In patients with MAS, cytotoxic dysfunction makes it difficult to remove the infected cells or antigen, leading to persistent activation of macrophage and hyperinflammatory conditions. In the modified DEP regimen, doxorubicin is a broad-spectrum chemotherapeutic drug with strong cell toxicity. The distribution of liposomal doxorubicin in inflammatory sites is preferential, while the exposure of normal tissue is limited. Thus, the overactivated macrophages and T cells can be quickly eliminated.9 Etoposide substantially inhibits the activation of macrophages.10 It can also reduce the release of proinflammatory molecules by converting lytic to apoptotic cell death.11 The therapeutic benefits of a high-dose glucocorticoid could be outweighed by the adverse effects in patients who failed to achieve remission after glucocorticoid pulse therapy; therefore, the dose of the glucocorticoid in the regimen was reduced.

Hyperinflammation is responsible for the life-threatening symptoms of MAS; therefore, the immediate aim of the treatment is to suppress hyperinflammation to gain time to treat the underlying diseases.12 After the first course of the modified DEP regimen, 81.8% of patients achieved remission, with a CR rate of 15.2% and a PR rate of 66.7%. The high response rate to a single course suggests that the immediate aim was achieved rapidly. Additionally, patients’ survival could have been prolonged because the underlying disease mainly determines the long-term prognosis of HLH. Many physicians are concerned that chemotherapy might increase the risk of infection. Nevertheless, it should be emphasized that without proper treatment, persistent agranulocytosis induced by MAS can also lead to severe infections. Our results showed that infections during the treatment with the modified regimen were controllable with appropriate antibiotic treatment. Chemotherapy is not associated with bone marrow suppression. In this study, the results of bone marrow biopsy before and after administration of the DEP regimen were compared and there was no evidence of bone marrow toxicity. We selected liposomal doxorubicin to mitigate the cardiotoxicity. There were no cardiac events directly induced by the modified DEP regimen. Overall, both the rate and the severity of adverse reactions to the modified DEP regimen were acceptable.

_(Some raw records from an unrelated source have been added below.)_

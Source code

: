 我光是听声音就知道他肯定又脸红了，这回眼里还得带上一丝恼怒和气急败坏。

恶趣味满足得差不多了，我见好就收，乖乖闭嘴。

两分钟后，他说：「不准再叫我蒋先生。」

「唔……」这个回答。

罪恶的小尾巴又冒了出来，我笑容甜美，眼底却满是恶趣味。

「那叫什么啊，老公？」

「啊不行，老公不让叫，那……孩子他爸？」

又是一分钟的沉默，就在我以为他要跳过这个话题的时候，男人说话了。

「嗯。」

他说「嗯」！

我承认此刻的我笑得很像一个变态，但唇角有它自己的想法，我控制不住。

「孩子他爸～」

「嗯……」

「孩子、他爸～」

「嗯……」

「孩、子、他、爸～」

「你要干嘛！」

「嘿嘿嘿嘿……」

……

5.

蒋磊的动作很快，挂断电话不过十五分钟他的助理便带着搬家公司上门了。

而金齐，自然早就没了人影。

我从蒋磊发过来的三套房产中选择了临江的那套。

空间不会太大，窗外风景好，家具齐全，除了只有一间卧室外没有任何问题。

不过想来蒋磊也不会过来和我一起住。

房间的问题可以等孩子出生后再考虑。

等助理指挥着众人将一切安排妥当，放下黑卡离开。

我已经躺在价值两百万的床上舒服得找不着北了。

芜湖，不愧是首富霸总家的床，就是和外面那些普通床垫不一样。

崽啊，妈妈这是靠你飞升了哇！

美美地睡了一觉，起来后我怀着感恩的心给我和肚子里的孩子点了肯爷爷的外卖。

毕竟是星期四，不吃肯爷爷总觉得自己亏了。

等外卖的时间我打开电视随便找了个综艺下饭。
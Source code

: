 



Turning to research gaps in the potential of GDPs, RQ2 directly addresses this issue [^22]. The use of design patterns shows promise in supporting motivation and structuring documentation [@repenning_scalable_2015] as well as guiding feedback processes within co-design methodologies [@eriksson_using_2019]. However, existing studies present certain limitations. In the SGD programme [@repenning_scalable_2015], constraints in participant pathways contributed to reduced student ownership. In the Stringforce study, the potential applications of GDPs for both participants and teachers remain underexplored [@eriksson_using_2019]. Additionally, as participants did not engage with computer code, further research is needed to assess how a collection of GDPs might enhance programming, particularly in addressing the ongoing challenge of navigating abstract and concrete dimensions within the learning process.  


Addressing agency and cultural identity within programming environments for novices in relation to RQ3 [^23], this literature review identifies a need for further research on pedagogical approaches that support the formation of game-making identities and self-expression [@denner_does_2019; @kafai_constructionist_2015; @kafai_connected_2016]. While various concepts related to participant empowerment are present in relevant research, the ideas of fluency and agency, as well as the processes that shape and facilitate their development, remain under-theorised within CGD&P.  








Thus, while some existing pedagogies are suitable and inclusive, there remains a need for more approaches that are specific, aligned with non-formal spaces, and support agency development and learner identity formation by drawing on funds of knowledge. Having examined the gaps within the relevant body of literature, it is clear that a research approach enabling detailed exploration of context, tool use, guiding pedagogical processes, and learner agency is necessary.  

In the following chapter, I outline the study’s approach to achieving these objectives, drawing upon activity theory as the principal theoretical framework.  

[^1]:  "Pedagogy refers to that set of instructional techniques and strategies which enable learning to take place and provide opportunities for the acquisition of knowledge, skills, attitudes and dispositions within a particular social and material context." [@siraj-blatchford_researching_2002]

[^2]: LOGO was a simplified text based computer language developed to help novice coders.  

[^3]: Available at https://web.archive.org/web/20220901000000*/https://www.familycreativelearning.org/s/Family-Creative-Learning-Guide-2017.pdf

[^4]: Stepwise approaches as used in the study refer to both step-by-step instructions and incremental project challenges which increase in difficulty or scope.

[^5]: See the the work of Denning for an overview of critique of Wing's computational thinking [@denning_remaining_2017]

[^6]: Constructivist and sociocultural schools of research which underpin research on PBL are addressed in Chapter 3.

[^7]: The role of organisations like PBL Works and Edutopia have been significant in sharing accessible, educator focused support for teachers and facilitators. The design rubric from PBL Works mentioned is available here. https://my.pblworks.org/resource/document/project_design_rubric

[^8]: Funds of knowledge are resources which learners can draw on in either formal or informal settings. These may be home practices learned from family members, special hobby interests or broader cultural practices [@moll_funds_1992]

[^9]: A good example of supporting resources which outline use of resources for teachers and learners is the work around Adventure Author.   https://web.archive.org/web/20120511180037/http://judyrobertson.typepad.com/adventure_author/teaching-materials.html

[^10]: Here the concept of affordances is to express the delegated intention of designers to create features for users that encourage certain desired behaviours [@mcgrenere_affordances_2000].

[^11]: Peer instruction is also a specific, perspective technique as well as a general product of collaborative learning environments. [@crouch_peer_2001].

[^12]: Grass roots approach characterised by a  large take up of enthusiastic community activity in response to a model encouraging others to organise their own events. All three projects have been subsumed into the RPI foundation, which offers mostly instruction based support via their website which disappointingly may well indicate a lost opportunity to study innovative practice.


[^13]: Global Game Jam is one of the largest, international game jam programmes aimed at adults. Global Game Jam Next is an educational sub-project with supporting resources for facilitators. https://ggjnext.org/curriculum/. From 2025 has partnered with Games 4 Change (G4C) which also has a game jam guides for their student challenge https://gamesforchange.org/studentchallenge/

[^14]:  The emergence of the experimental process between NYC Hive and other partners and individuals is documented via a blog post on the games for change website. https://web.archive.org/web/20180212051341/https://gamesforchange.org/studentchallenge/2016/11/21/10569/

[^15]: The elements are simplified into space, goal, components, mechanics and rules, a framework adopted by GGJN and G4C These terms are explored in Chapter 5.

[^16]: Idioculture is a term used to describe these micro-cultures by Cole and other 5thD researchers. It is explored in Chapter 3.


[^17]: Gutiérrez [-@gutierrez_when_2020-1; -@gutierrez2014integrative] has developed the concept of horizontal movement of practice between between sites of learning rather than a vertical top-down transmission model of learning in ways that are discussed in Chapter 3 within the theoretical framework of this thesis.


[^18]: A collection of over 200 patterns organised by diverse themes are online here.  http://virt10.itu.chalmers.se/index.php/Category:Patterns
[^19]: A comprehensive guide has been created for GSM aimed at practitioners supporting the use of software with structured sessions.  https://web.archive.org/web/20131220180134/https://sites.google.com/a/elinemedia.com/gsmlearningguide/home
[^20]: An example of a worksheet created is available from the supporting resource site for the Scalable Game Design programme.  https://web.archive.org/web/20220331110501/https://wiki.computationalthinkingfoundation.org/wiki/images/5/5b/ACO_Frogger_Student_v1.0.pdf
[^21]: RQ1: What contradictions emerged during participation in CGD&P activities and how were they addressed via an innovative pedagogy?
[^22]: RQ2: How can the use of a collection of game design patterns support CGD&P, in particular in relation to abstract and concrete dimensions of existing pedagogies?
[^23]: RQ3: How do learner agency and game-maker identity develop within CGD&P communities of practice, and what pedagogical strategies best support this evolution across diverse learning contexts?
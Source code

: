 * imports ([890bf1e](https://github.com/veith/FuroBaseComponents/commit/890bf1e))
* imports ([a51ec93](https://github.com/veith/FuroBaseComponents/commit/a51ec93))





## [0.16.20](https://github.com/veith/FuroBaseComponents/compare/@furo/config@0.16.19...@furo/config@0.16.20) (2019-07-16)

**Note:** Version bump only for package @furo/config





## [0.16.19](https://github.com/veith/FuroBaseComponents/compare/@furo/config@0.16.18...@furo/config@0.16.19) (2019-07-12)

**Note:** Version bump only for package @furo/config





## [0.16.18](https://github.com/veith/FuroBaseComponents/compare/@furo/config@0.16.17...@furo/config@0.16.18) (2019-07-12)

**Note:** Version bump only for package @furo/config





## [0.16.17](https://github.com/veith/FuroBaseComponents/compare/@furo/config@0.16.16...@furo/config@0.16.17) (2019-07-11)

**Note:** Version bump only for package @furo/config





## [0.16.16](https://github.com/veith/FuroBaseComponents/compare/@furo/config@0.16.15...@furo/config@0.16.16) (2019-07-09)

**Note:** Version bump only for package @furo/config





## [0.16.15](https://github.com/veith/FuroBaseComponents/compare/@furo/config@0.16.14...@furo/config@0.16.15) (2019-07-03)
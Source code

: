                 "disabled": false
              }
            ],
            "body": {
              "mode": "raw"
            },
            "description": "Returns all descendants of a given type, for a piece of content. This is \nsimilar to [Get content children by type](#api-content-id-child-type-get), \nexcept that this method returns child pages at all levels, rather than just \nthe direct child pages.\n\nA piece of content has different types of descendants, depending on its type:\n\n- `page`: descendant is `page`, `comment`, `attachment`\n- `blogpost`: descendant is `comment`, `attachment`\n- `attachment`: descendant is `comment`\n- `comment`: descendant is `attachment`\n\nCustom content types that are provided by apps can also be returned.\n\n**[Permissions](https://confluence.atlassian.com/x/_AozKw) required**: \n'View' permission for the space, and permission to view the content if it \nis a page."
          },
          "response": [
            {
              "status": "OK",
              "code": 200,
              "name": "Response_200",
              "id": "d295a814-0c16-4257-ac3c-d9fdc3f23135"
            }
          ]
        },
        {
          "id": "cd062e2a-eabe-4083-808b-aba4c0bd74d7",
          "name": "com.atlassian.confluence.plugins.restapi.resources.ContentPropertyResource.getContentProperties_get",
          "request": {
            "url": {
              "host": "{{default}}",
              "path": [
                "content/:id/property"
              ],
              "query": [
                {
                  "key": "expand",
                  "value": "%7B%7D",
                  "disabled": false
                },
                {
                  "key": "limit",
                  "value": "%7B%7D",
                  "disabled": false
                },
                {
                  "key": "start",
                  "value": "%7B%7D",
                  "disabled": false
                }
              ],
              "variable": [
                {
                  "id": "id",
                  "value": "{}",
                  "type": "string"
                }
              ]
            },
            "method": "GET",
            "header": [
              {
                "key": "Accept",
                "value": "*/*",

Early diagnosis of MAS is essential to improve the prognosis but is hard to achieve. In our study, MAS occurred within 2 months after diagnosis of the autoimmune disease in 54.5% of patients. Thus, for patients with newly diagnosed autoimmune disease, MAS should be considered if there are any suspicious signs. Only 4 patients had a decreased neutrophil count at the time of diagnosis, presumably owing to the autoimmune disease–induced elevation of blood cell counts. A decline in the blood cell counts might provide a clue for early diagnosis of MAS.13,14 Studies indicate that mutations in the primary HLH-related genes may contribute to the development of MAS.15 Variants of primary HLH-related genes were observed in nearly half of the patients in this study. Closer monitoring of patients with mutations might be helpful for early identification of MAS. However, gene sequencing is costly and, consequently, it is not available for all patients. Further studies are necessary to develop ways to improve early diagnosis.

In conclusion, treatment of adult R/R MAS remains a serious challenge due to the lack of randomized control studies. However, our study demonstrated that the modified DEP regimen is a promising alternative therapy for adults with R/R MAS owing to the high response rate, rapid action, and satisfactory tolerance.